▸ **Recorded data**
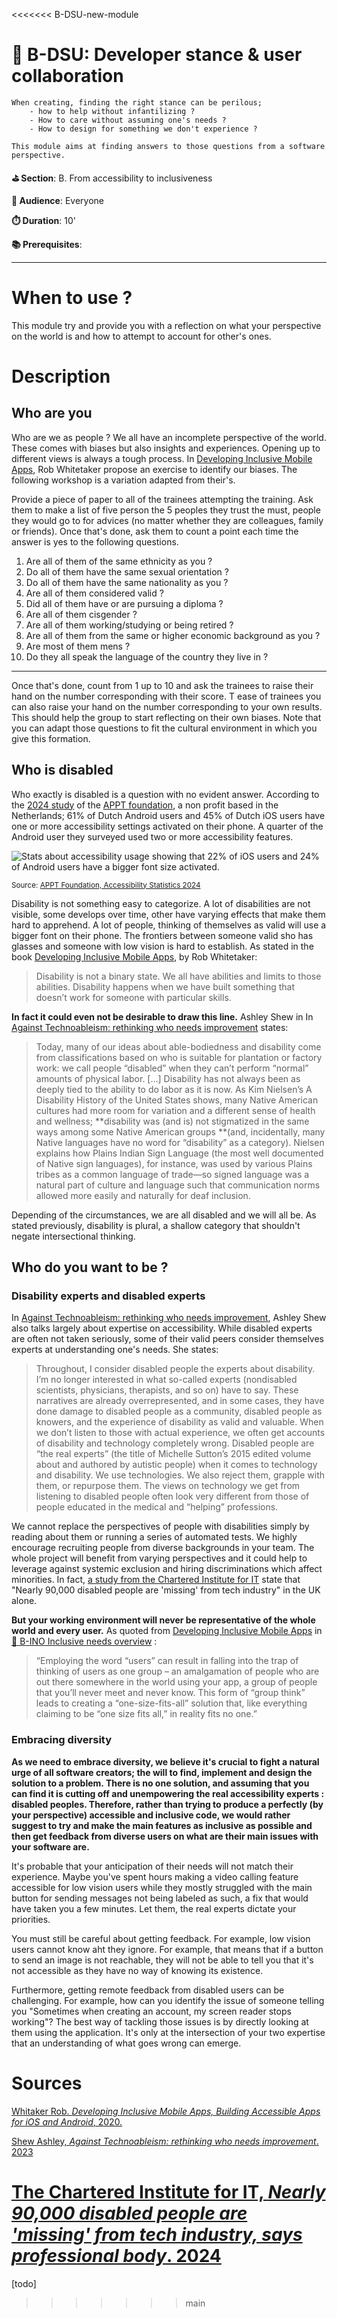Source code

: <<<<<<< B-DSU-new-module
# 🤺 B-DSU: Developer stance & user collaboration

    When creating, finding the right stance can be perilous;
        - how to help without infantilizing ?
        - How to care without assuming one's needs ?
        - How to design for something we don't experience ?

    This module aims at finding answers to those questions from a software
    perspective.

**⛳️ Section**: B. From accessibility to inclusiveness

**👥 Audience**: Everyone

**⏱️ ️Duration**: 10'

**📚 Prerequisites**:

---

# When to use ?

This module try and provide you with a reflection on what your perspective on the world is and how to attempt to account for other's ones.

# Description

## Who are you

Who are we as people ? We all have an incomplete perspective of the world. These comes with biases but also insights and experiences. Opening up to different views is always a tough process. In [Developing Inclusive Mobile Apps](https://link.springer.com/book/10.1007/978-1-4842-5814-9), Rob Whitetaker propose an exercise to identify our biases. The following workshop is a variation adapted from their's.

Provide a piece of paper to all of the trainees attempting the training. Ask them to make a list of five person the 5 peoples they trust the must, people they would go to for advices (no matter whether they are colleagues, family or friends). Once that's done, ask them to count a point each time the answer is yes to the following questions.

1. Are all of them of the same ethnicity as you ?
2. Do all of them have the same sexual orientation ?
3. Do all of them have the same nationality as you ?
4. Are all of them considered valid ?
5. Did all of them have or are pursuing a diploma ?
6. Are all of them cisgender ?
7. Are all of them working/studying or being retired ?
8. Are all of them from the same or higher economic background as you ?
9. Are most of them mens ?
10. Do they all speak the language of the country they live in ?

---

Once that's done, count from 1 up to 10 and ask the trainees to raise their hand on the number corresponding with their score. T ease of trainees you can also raise your hand on the number corresponding to your own results. This should help the group to start reflecting on their own biases. Note that you can adapt those questions to fit the cultural environment in which you give this formation.

## Who is disabled

Who exactly is disabled is a question with no evident answer. According to the [2024 study](https://appt.org/en/stats) of the [APPT foundation](https://appt.org/en/about), a non profit based in the Netherlands; 61% of Dutch Android users and 45% of Dutch iOS users have one or more accessibility settings activated on their phone. A quarter of the Android user they surveyed used two or more accessibility features.

![Stats about accessibility usage showing that 22% of iOS users and 24% of Android users have a bigger font size activated.](ressources/C-FromAccessibilityToInclusivity/accessibilitystatsbiggertext.png)

<sub>Source: [APPT Foundation, Accessibility Statistics 2024](https://appt.org/en/stats)</sub>

Disability is not something easy to categorize. A lot of disabilities are not visible, some develops over time, other have varying effects that make them hard to apprehend. A lot of people, thinking of themselves as valid will use a bigger font on their phone. The frontiers between someone valid sho has glasses and someone with low vision is hard to establish. As stated in the book [Developing Inclusive Mobile Apps](https://link.springer.com/book/10.1007/978-1-4842-5814-9), by Rob Whitetaker:

>Disability is not a binary state. We all have abilities and limits to those abilities. Disability happens when we have built something that doesn’t work for someone with particular skills.


**In fact it could even not be desirable to draw this line.** Ashley Shew in In [Against Technoableism: rethinking who needs improvement](https://wwnorton.com/books/9781324036661) states:

>Today, many of our ideas about able-bodiedness and disability come from classifications based on who is suitable for plantation or factory work: we call
people “disabled” when they can’t perform “normal” amounts of physical labor. [...] Disability has not always been as deeply tied to the ability to do labor as it is now. As Kim Nielsen’s A Disability History of the United States shows, many Native American cultures had more room for variation and a different sense of health and wellness; **disability was (and is) not stigmatized in the same ways among some Native American groups **(and, incidentally, many Native languages have no word for “disability” as a category). Nielsen explains how Plains Indian Sign Language (the most well documented of Native sign languages), for instance, was used by various Plains tribes as a common language of trade—so signed language was a natural part of culture and language such that communication norms allowed more easily and naturally for deaf inclusion.

Depending of the circumstances, we are all disabled and we will all be. As stated previously, disability is plural, a shallow category that shouldn't negate intersectional thinking.

## Who do you want to be ?

### Disability experts and disabled experts
In [Against Technoableism: rethinking who needs improvement](https://wwnorton.com/books/9781324036661), Ashley Shew also talks largely about expertise on accessibility. While disabled experts are often not taken seriously, some of their valid peers consider themselves experts at understanding one's needs. She states:

>Throughout, I consider disabled people the experts about disability. I’m no longer interested in what so-called experts (nondisabled scientists, physicians, therapists, and so on) have to say. These narratives are already overrepresented, and in some cases, they have done damage to disabled people as a community, disabled people as knowers, and the experience of disability as valid and valuable. When we don’t listen to those with actual experience, we often get accounts of disability and technology completely wrong. Disabled people are “the real experts” (the title of Michelle Sutton’s 2015 edited volume about and authored by autistic people) when it comes to technology and disability. We use technologies. We also reject them, grapple with them, or repurpose them. The views on technology we get from listening to disabled people often look very different from those of people educated in the medical and “helping” professions.

We cannot replace the perspectives of people with disabilities simply by reading about them or running a series of automated tests. We highly encourage recruiting people from diverse backgrounds in your team. The whole project will benefit from varying perspectives and it could help to leverage against systemic exclusion and hiring discriminations which affect minorities. In fact, [a study from the Chartered Institute for IT](https://www.bcs.org/articles-opinion-and-research/nearly-90-000-disabled-people-are-missing-from-tech-industry-says-professional-body/) state that "Nearly 90,000 disabled people are 'missing' from tech industry" in the UK alone.

**But your working environment will never be representative of the whole world and every user.** As quoted from [Developing Inclusive Mobile Apps](https://link.springer.com/book/10.1007/978-1-4842-5814-9) in [🔭 B-INO Inclusive needs overview](B-INO.md) :

>“Employing the word “users” can result in falling into the trap of thinking of users as one group – an amalgamation of people who are out there somewhere in the world using your app, a group of people that you’ll never meet and never know. This form of “group think” leads to creating a “one-size-fits-all” solution that, like everything claiming to be “one size fits all,” in reality fits no one.”

### Embracing diversity

**As we need to embrace diversity, we believe it's crucial to fight a natural urge of all software creators; the will to find, implement and design the solution to a problem. There is no one solution, and assuming that you can find it is cutting off and unempowering the real accessibility experts : disabled peoples. Therefore, rather than trying to produce a perfectly (by your perspective) accessible and inclusive code, we would rather suggest to try and make the main features as inclusive as possible and then get feedback from diverse users on what are their main issues with your software are.**

It's probable that your anticipation of their needs will not match their experience. Maybe you've spent hours making a video calling feature accessible for low vision users while they mostly struggled with the main button for sending messages not being labeled as such, a fix that would have taken you a few minutes. Let them, the real experts dictate your priorities.

You must still be careful about getting feedback. For example, low vision users cannot know aht they ignore. For example, that means that if a button to send an image is not reachable, they will not be able to tell you that it's not accessible as they have no way of knowing its existence.

Furthermore, getting remote feedback from disabled users can be challenging. For example, how can you identify the issue of someone telling you "Sometimes when creating an account, my screen reader stops working"? The best way of tackling those issues is by directly looking at them using the application. It's only at the intersection of your two expertise that an understanding of what goes wrong can emerge.

# Sources

[Whitaker Rob. *Developing Inclusive Mobile Apps, Building Accessible Apps for iOS and Android*, 2020.](https://link.springer.com/book/10.1007/978-1-4842-5814-9)

[Shew Ashley, *Against Technoableism: rethinking who needs improvement*. 2023](https://wwnorton.com/books/9781324036661)

[The Chartered Institute for IT, *Nearly 90,000 disabled people are 'missing' from tech industry, says professional body*. 2024](https://www.bcs.org/articles-opinion-and-research/nearly-90-000-disabled-people-are-missing-from-tech-industry-says-professional-body/)
=======
[todo]
>>>>>>> main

▸ **What this task involves**
Reproduce every line above word for word; no images.

▸ **Output below**
Source code

: <<<<<<< B-DSU-new-module
# 🤺 B-DSU: Developer stance & user collaboration

    When creating, finding the right stance can be perilous;
        - how to help without infantilizing ?
        - How to care without assuming one's needs ?
        - How to design for something we don't experience ?

    This module aims at finding answers to those questions from a software
    perspective.

**⛳️ Section**: B. From accessibility to inclusiveness

**👥 Audience**: Everyone

**⏱️ ️Duration**: 10'

**📚 Prerequisites**:

---

# When to use ?

This module try and provide you with a reflection on what your perspective on the world is and how to attempt to account for other's ones.

# Description

## Who are you

Who are we as people ? We all have an incomplete perspective of the world. These comes with biases but also insights and experiences. Opening up to different views is always a tough process. In [Developing Inclusive Mobile Apps](https://link.springer.com/book/10.1007/978-1-4842-5814-9), Rob Whitetaker propose an exercise to identify our biases. The following workshop is a variation adapted from their's.

Provide a piece of paper to all of the trainees attempting the training. Ask them to make a list of five person the 5 peoples they trust the must, people they would go to for advices (no matter whether they are colleagues, family or friends). Once that's done, ask them to count a point each time the answer is yes to the following questions.

1. Are all of them of the same ethnicity as you ?
2. Do all of them have the same sexual orientation ?
3. Do all of them have the same nationality as you ?
4. Are all of them considered valid ?
5. Did all of them have or are pursuing a diploma ?
6. Are all of them cisgender ?
7. Are all of them working/studying or being retired ?
8. Are all of them from the same or higher economic background as you ?
9. Are most of them mens ?
10. Do they all speak the language of the country they live in ?

---

Once that's done, count from 1 up to 10 and ask the trainees to raise their hand on the number corresponding with their score. T ease of trainees you can also raise your hand on the number corresponding to your own results. This should help the group to start reflecting on their own biases. Note that you can adapt those questions to fit the cultural environment in which you give this formation.

## Who is disabled

Who exactly is disabled is a question with no evident answer. According to the [2024 study](https://appt.org/en/stats) of the [APPT foundation](https://appt.org/en/about), a non profit based in the Netherlands; 61% of Dutch Android users and 45% of Dutch iOS users have one or more accessibility settings activated on their phone. A quarter of the Android user they surveyed used two or more accessibility features.

![Stats about accessibility usage showing that 22% of iOS users and 24% of Android users have a bigger font size activated.](ressources/C-FromAccessibilityToInclusivity/accessibilitystatsbiggertext.png)

<sub>Source: [APPT Foundation, Accessibility Statistics 2024](https://appt.org/en/stats)</sub>

Disability is not something easy to categorize. A lot of disabilities are not visible, some develops over time, other have varying effects that make them hard to apprehend. A lot of people, thinking of themselves as valid will use a bigger font on their phone. The frontiers between someone valid sho has glasses and someone with low vision is hard to establish. As stated in the book [Developing Inclusive Mobile Apps](https://link.springer.com/book/10.1007/978-1-4842-5814-9), by Rob Whitetaker:

>Disability is not a binary state. We all have abilities and limits to those abilities. Disability happens when we have built something that doesn’t work for someone with particular skills.


**In fact it could even not be desirable to draw this line.** Ashley Shew in In [Against Technoableism: rethinking who needs improvement](https://wwnorton.com/books/9781324036661) states:

>Today, many of our ideas about able-bodiedness and disability come from classifications based on who is suitable for plantation or factory work: we call
people “disabled” when they can’t perform “normal” amounts of physical labor. [...] Disability has not always been as deeply tied to the ability to do labor as it is now. As Kim Nielsen’s A Disability History of the United States shows, many Native American cultures had more room for variation and a different sense of health and wellness; **disability was (and is) not stigmatized in the same ways among some Native American groups **(and, incidentally, many Native languages have no word for “disability” as a category). Nielsen explains how Plains Indian Sign Language (the most well documented of Native sign languages), for instance, was used by various Plains tribes as a common language of trade—so signed language was a natural part of culture and language such that communication norms allowed more easily and naturally for deaf inclusion.

Depending of the circumstances, we are all disabled and we will all be. As stated previously, disability is plural, a shallow category that shouldn't negate intersectional thinking.

## Who do you want to be ?

### Disability experts and disabled experts
In [Against Technoableism: rethinking who needs improvement](https://wwnorton.com/books/9781324036661), Ashley Shew also talks largely about expertise on accessibility. While disabled experts are often not taken seriously, some of their valid peers consider themselves experts at understanding one's needs. She states:

>Throughout, I consider disabled people the experts about disability. I’m no longer interested in what so-called experts (nondisabled scientists, physicians, therapists, and so on) have to say. These narratives are already overrepresented, and in some cases, they have done damage to disabled people as a community, disabled people as knowers, and the experience of disability as valid and valuable. When we don’t listen to those with actual experience, we often get accounts of disability and technology completely wrong. Disabled people are “the real experts” (the title of Michelle Sutton’s 2015 edited volume about and authored by autistic people) when it comes to technology and disability. We use technologies. We also reject them, grapple with them, or repurpose them. The views on technology we get from listening to disabled people often look very different from those of people educated in the medical and “helping” professions.

We cannot replace the perspectives of people with disabilities simply by reading about them or running a series of automated tests. We highly encourage recruiting people from diverse backgrounds in your team. The whole project will benefit from varying perspectives and it could help to leverage against systemic exclusion and hiring discriminations which affect minorities. In fact, [a study from the Chartered Institute for IT](https://www.bcs.org/articles-opinion-and-research/nearly-90-000-disabled-people-are-missing-from-tech-industry-says-professional-body/) state that "Nearly 90,000 disabled people are 'missing' from tech industry" in the UK alone.

**But your working environment will never be representative of the whole world and every user.** As quoted from [Developing Inclusive Mobile Apps](https://link.springer.com/book/10.1007/978-1-4842-5814-9) in [🔭 B-INO Inclusive needs overview](B-INO.md) :

>“Employing the word “users” can result in falling into the trap of thinking of users as one group – an amalgamation of people who are out there somewhere in the world using your app, a group of people that you’ll never meet and never know. This form of “group think” leads to creating a “one-size-fits-all” solution that, like everything claiming to be “one size fits all,” in reality fits no one.”

### Embracing diversity

**As we need to embrace diversity, we believe it's crucial to fight a natural urge of all software creators; the will to find, implement and design the solution to a problem. There is no one solution, and assuming that you can find it is cutting off and unempowering the real accessibility experts : disabled peoples. Therefore, rather than trying to produce a perfectly (by your perspective) accessible and inclusive code, we would rather suggest to try and make the main features as inclusive as possible and then get feedback from diverse users on what are their main issues with your software are.**

It's probable that your anticipation of their needs will not match their experience. Maybe you've spent hours making a video calling feature accessible for low vision users while they mostly struggled with the main button for sending messages not being labeled as such, a fix that would have taken you a few minutes. Let them, the real experts dictate your priorities.

You must still be careful about getting feedback. For example, low vision users cannot know aht they ignore. For example, that means that if a button to send an image is not reachable, they will not be able to tell you that it's not accessible as they have no way of knowing its existence.

Furthermore, getting remote feedback from disabled users can be challenging. For example, how can you identify the issue of someone telling you "Sometimes when creating an account, my screen reader stops working"? The best way of tackling those issues is by directly looking at them using the application. It's only at the intersection of your two expertise that an understanding of what goes wrong can emerge.

# Sources

[Whitaker Rob. *Developing Inclusive Mobile Apps, Building Accessible Apps for iOS and Android*, 2020.](https://link.springer.com/book/10.1007/978-1-4842-5814-9)

[Shew Ashley, *Against Technoableism: rethinking who needs improvement*. 2023](https://wwnorton.com/books/9781324036661)

[The Chartered Institute for IT, *Nearly 90,000 disabled people are 'missing' from tech industry, says professional body*. 2024](https://www.bcs.org/articles-opinion-and-research/nearly-90-000-disabled-people-are-missing-from-tech-industry-says-professional-body/)
=======
[todo]
>>>>>>> main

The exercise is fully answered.